SOTU: Obama Must Make the Case for His Economic Agenda

What should Obama say about his economic policies in the State of the Union address?:

SOTU: Obama must make case for his economic agenda

I like the longer version better, but there is also a shorter version here.

Update: Don't like some of the tweaks from an editor onthis one -- here's the unedited version:

SOTU: Obama Must Make the Case for His Economic Agenda: Since this is an election year, the annual State of the Union address provides Obama with the opportunity to convince voters that his economic policies have helped to bring about the recovery that is currently underway, and to highlight his plans for the economy from this point forward.

What does Obama need to do to defend his economic policies?

First, he needs to convince voters that his economic policies have been directed first and foremost at the problems the recession has caused for working class households. The perception is that saving the bankers came first, some see the financial bailout as little more than a way to make the already rich even richer, and with Wall Street recovering much faster than Main Street that sentiment is understandable. Why weren't job creation, mortgage relief, and other policies to help those struggling due to the recession higher priorities for the administration?

I think Obama can answer the question about why a financial bailout was necessary. The situation would have been much worse for the working class if the financial system had been allowed to meltdown entirely, and the financial bailout prevented that from happening. A harder question is why it was necessary to bailout the very people who caused the problems in the first place. Why weren't the high rollers in the financial sector asked to pay a higher price? Why couldn't we, for example, have nationalized troubled banks temporarily, kicked out the financial executives, repackaged the assets, and then resold them back to the private sector? That's what we do, in essence, when traditional banks go bad so why not do it here too?
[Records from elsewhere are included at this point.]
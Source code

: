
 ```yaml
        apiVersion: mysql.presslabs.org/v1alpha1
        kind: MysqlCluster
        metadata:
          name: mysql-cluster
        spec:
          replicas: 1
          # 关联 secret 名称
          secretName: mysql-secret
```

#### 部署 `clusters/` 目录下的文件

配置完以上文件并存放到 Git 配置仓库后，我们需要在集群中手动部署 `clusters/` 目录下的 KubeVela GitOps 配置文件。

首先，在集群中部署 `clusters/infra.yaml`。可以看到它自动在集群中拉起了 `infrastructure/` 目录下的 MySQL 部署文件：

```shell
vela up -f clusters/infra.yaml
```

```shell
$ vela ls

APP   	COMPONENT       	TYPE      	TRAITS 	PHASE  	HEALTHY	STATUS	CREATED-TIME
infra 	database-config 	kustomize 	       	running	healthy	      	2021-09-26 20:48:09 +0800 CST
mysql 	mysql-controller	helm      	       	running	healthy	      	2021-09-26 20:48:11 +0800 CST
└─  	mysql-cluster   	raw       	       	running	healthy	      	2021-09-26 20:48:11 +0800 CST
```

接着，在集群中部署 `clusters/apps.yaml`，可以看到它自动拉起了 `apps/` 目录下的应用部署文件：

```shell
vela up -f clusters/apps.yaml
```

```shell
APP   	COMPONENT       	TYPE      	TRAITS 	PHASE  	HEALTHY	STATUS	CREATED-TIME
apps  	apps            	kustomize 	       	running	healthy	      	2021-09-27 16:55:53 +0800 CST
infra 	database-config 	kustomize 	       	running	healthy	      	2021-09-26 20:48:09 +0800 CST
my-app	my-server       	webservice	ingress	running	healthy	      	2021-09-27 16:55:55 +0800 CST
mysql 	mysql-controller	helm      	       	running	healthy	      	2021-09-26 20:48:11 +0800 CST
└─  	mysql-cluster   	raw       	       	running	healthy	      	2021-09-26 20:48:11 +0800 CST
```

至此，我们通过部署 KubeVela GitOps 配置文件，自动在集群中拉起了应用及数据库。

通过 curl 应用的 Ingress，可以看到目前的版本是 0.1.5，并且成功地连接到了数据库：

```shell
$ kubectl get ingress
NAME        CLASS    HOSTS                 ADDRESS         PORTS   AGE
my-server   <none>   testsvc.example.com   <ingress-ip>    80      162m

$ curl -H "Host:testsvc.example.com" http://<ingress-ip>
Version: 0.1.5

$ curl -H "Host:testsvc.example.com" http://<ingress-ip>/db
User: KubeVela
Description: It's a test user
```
Here again there's an answer, the administration did not feel it had the legal authority to do the bailout any other way -- the troubled institutions were non-traditional "shadow" banks and they did not have the necessary legal powers -- and not doing it at all would have been a disaster. There is disagreement about what they had the authority to do, but I think the administration is sincere in making this argument. In any case, Obama should take this opportunity to point out that the Dodd-Frank legislation fixes the problem of not having the legal authority to do anything but throw money at troubled too big to fail institutions, and that some of the key provisions of the Dodd-Frank legislation required time to implement and are just now coming online. But the main point to emphasize is that the recovery we are finally starting to see took a long time to get here, in part due to the political obstacles the administration faced, but it would have been even worse had the administration been less aggressive in its attempts to save and reregulate the financial sector.
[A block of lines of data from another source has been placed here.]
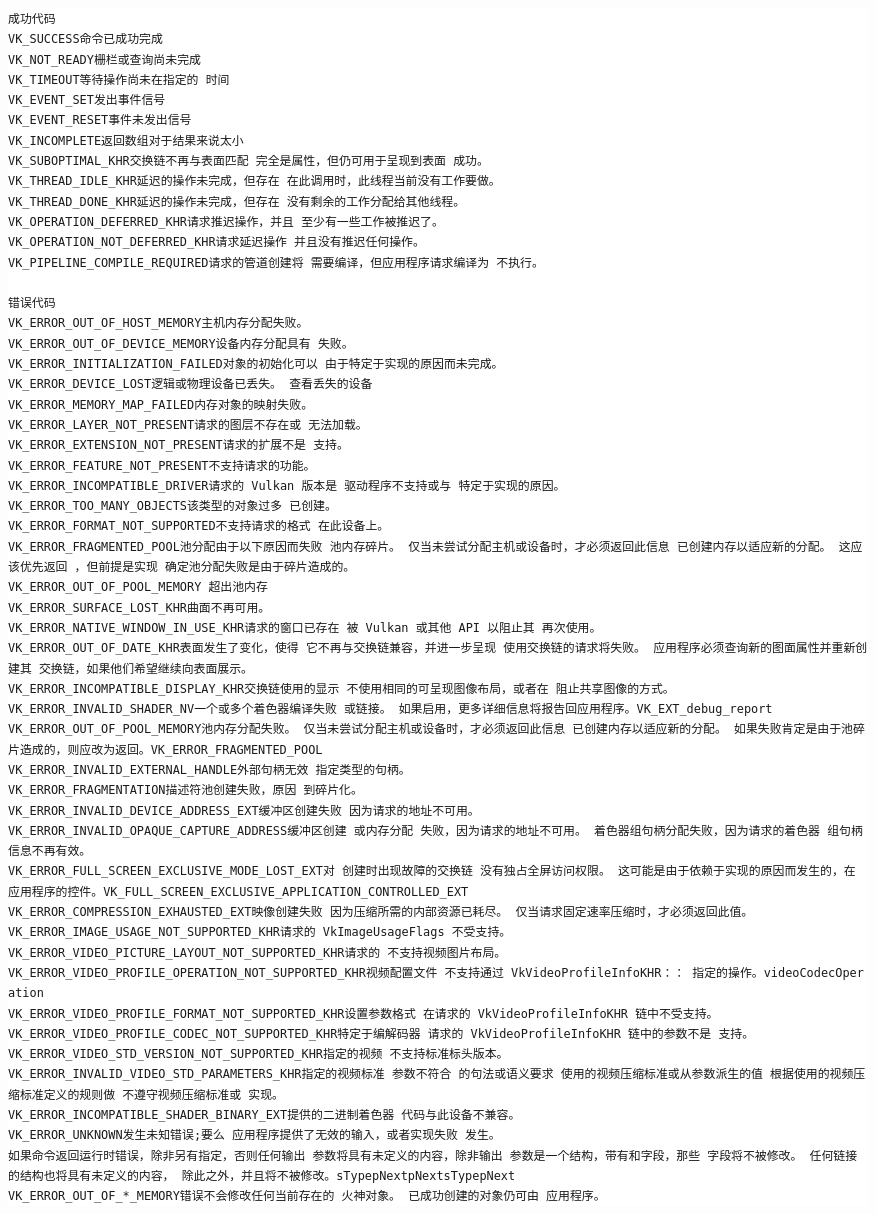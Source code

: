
 ```
成功代码
VK_SUCCESS命令已成功完成
VK_NOT_READY栅栏或查询尚未完成
VK_TIMEOUT等待操作尚未在指定的 时间
VK_EVENT_SET发出事件信号
VK_EVENT_RESET事件未发出信号
VK_INCOMPLETE返回数组对于结果来说太小
VK_SUBOPTIMAL_KHR交换链不再与表面匹配 完全是属性，但仍可用于呈现到表面 成功。
VK_THREAD_IDLE_KHR延迟的操作未完成，但存在 在此调用时，此线程当前没有工作要做。
VK_THREAD_DONE_KHR延迟的操作未完成，但存在 没有剩余的工作分配给其他线程。
VK_OPERATION_DEFERRED_KHR请求推迟操作，并且 至少有一些工作被推迟了。
VK_OPERATION_NOT_DEFERRED_KHR请求延迟操作 并且没有推迟任何操作。
VK_PIPELINE_COMPILE_REQUIRED请求的管道创建将 需要编译，但应用程序请求编译为 不执行。

错误代码
VK_ERROR_OUT_OF_HOST_MEMORY主机内存分配失败。
VK_ERROR_OUT_OF_DEVICE_MEMORY设备内存分配具有 失败。
VK_ERROR_INITIALIZATION_FAILED对象的初始化可以 由于特定于实现的原因而未完成。
VK_ERROR_DEVICE_LOST逻辑或物理设备已丢失。 查看丢失的设备
VK_ERROR_MEMORY_MAP_FAILED内存对象的映射失败。
VK_ERROR_LAYER_NOT_PRESENT请求的图层不存在或 无法加载。
VK_ERROR_EXTENSION_NOT_PRESENT请求的扩展不是 支持。
VK_ERROR_FEATURE_NOT_PRESENT不支持请求的功能。
VK_ERROR_INCOMPATIBLE_DRIVER请求的 Vulkan 版本是 驱动程序不支持或与 特定于实现的原因。
VK_ERROR_TOO_MANY_OBJECTS该类型的对象过多 已创建。
VK_ERROR_FORMAT_NOT_SUPPORTED不支持请求的格式 在此设备上。
VK_ERROR_FRAGMENTED_POOL池分配由于以下原因而失败 池内存碎片。 仅当未尝试分配主机或设备时，才必须返回此信息 已创建内存以适应新的分配。 这应该优先返回 ，但前提是实现 确定池分配失败是由于碎片造成的。
VK_ERROR_OUT_OF_POOL_MEMORY 超出池内存
VK_ERROR_SURFACE_LOST_KHR曲面不再可用。
VK_ERROR_NATIVE_WINDOW_IN_USE_KHR请求的窗口已存在 被 Vulkan 或其他 API 以阻止其 再次使用。
VK_ERROR_OUT_OF_DATE_KHR表面发生了变化，使得 它不再与交换链兼容，并进一步呈现 使用交换链的请求将失败。 应用程序必须查询新的图面属性并重新创建其 交换链，如果他们希望继续向表面展示。
VK_ERROR_INCOMPATIBLE_DISPLAY_KHR交换链使用的显示 不使用相同的可呈现图像布局，或者在 阻止共享图像的方式。
VK_ERROR_INVALID_SHADER_NV一个或多个着色器编译失败 或链接。 如果启用，更多详细信息将报告回应用程序。VK_EXT_debug_report
VK_ERROR_OUT_OF_POOL_MEMORY池内存分配失败。 仅当未尝试分配主机或设备时，才必须返回此信息 已创建内存以适应新的分配。 如果失败肯定是由于池碎片造成的，则应改为返回。VK_ERROR_FRAGMENTED_POOL
VK_ERROR_INVALID_EXTERNAL_HANDLE外部句柄无效 指定类型的句柄。
VK_ERROR_FRAGMENTATION描述符池创建失败，原因 到碎片化。
VK_ERROR_INVALID_DEVICE_ADDRESS_EXT缓冲区创建失败 因为请求的地址不可用。
VK_ERROR_INVALID_OPAQUE_CAPTURE_ADDRESS缓冲区创建 或内存分配 失败，因为请求的地址不可用。 着色器组句柄分配失败，因为请求的着色器 组句柄信息不再有效。
VK_ERROR_FULL_SCREEN_EXCLUSIVE_MODE_LOST_EXT对 创建时出现故障的交换链 没有独占全屏访问权限。 这可能是由于依赖于实现的原因而发生的，在 应用程序的控件。VK_FULL_SCREEN_EXCLUSIVE_APPLICATION_CONTROLLED_EXT
VK_ERROR_COMPRESSION_EXHAUSTED_EXT映像创建失败 因为压缩所需的内部资源已耗尽。 仅当请求固定速率压缩时，才必须返回此值。
VK_ERROR_IMAGE_USAGE_NOT_SUPPORTED_KHR请求的 VkImageUsageFlags 不受支持。
VK_ERROR_VIDEO_PICTURE_LAYOUT_NOT_SUPPORTED_KHR请求的 不支持视频图片布局。
VK_ERROR_VIDEO_PROFILE_OPERATION_NOT_SUPPORTED_KHR视频配置文件 不支持通过 VkVideoProfileInfoKHR：： 指定的操作。videoCodecOperation
VK_ERROR_VIDEO_PROFILE_FORMAT_NOT_SUPPORTED_KHR设置参数格式 在请求的 VkVideoProfileInfoKHR 链中不受支持。
VK_ERROR_VIDEO_PROFILE_CODEC_NOT_SUPPORTED_KHR特定于编解码器 请求的 VkVideoProfileInfoKHR 链中的参数不是 支持。
VK_ERROR_VIDEO_STD_VERSION_NOT_SUPPORTED_KHR指定的视频 不支持标准标头版本。
VK_ERROR_INVALID_VIDEO_STD_PARAMETERS_KHR指定的视频标准 参数不符合 的句法或语义要求 使用的视频压缩标准或从参数派生的值 根据使用的视频压缩标准定义的规则做 不遵守视频压缩标准或 实现。
VK_ERROR_INCOMPATIBLE_SHADER_BINARY_EXT提供的二进制着色器 代码与此设备不兼容。
VK_ERROR_UNKNOWN发生未知错误;要么 应用程序提供了无效的输入，或者实现失败 发生。
如果命令返回运行时错误，除非另有指定，否则任何输出 参数将具有未定义的内容，除非输出 参数是一个结构，带有和字段，那些 字段将不被修改。 任何链接的结构也将具有未定义的内容， 除此之外，并且将不被修改。sTypepNextpNextsTypepNext
VK_ERROR_OUT_OF_*_MEMORY错误不会修改任何当前存在的 火神对象。 已成功创建的对象仍可由 应用程序。
```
But if the point was to help the middle class rather than bankers, what evidence is there that this has happened? This brings up the second thing Obama needs to do, explain how his stimulus package helped working class households -- the general perception is that it didn't do much at all -- and explain his plans to get people back to work as soon as possible. What does he plan to do between now and November?
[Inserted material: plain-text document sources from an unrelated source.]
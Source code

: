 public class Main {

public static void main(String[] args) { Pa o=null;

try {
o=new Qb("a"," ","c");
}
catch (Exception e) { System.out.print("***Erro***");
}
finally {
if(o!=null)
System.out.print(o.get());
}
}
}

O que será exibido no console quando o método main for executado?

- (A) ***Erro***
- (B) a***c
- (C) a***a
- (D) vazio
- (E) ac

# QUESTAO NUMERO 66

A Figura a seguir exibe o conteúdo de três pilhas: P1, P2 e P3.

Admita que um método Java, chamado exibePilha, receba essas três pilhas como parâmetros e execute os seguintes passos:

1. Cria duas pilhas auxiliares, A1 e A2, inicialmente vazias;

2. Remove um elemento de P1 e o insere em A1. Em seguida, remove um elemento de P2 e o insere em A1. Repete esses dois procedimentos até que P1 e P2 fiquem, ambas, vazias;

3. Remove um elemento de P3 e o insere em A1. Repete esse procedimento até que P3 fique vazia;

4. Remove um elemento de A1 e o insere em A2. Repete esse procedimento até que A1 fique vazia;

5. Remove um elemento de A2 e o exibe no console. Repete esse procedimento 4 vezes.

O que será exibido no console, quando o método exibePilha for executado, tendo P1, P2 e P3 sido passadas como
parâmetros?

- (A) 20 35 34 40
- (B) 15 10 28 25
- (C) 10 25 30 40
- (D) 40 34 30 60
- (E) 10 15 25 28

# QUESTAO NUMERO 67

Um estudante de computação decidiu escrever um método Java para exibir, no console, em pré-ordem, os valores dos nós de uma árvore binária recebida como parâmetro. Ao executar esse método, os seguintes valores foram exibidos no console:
The case for the stimulus package is a tough one, and it's partly the administration's own fault. The administration's initial projection for the severity of the recession was far, far too rosy, and this caused them to predict levels of unemployment that were much lower than they would actually be able to attain. When the actual economy turned out to be much worse than predicted, actual levels of employment fell short of projections making it appear that the stimulus did little or nothing. For example, suppose the prediction is that the unemployment rate will be 8 percent with no stimulus, and 6 percent if you put a stimulus in place. Thus, you tell everyone exactly that, the economy is likely to go to 8 percent unemployment if we do nothing, and 6 percent with the stimulus package. However, if the actual no-stimulus outcome is 10 percent rather than 8 percent, then even if the stimulus brings unemployment down to 8 percent it will look like it did nothing. You predicted 8 percent without the stimulus, and 8 percent was the outcome.

Thus, even though there is lots of evidence from both academic and business economists that the stimulus policies worked (e.g. 1, 2, 3), the president is in a tough spot making the case. I think the answer is to say exactly what happened, the original projections were far too optimistic and so on, and emphasize that things would have been much worse without the stimulus package.

But more important politically is what the president plans to do next, in particular between now and November, and the president must emphasize a strong commitment to job creation. The chances that a Republican Congress will go along with the president's proposals are very low, and he should not be shy about pointing to the political barriers that stand in the way of his policy initiatives. But he must make it clear that he won't stop trying to do whatever he can on behalf of the working class -- that he'll keep pounding Congress on this issue at every opportunity. The actual performance of the economy around election time is what will matter most, if things are improving that will make a big difference in November. But it's very unlikely our problems will be completely over by the time the election rolls around, and whatever Obama can do to make it clear that he is doing his best to help working class households despite the obstruction he faces will aid his election chances.

    Posted by on Tuesday, January 24, 2012 at 10:22 AM in Economics, Politics | Permalink  Comments (16)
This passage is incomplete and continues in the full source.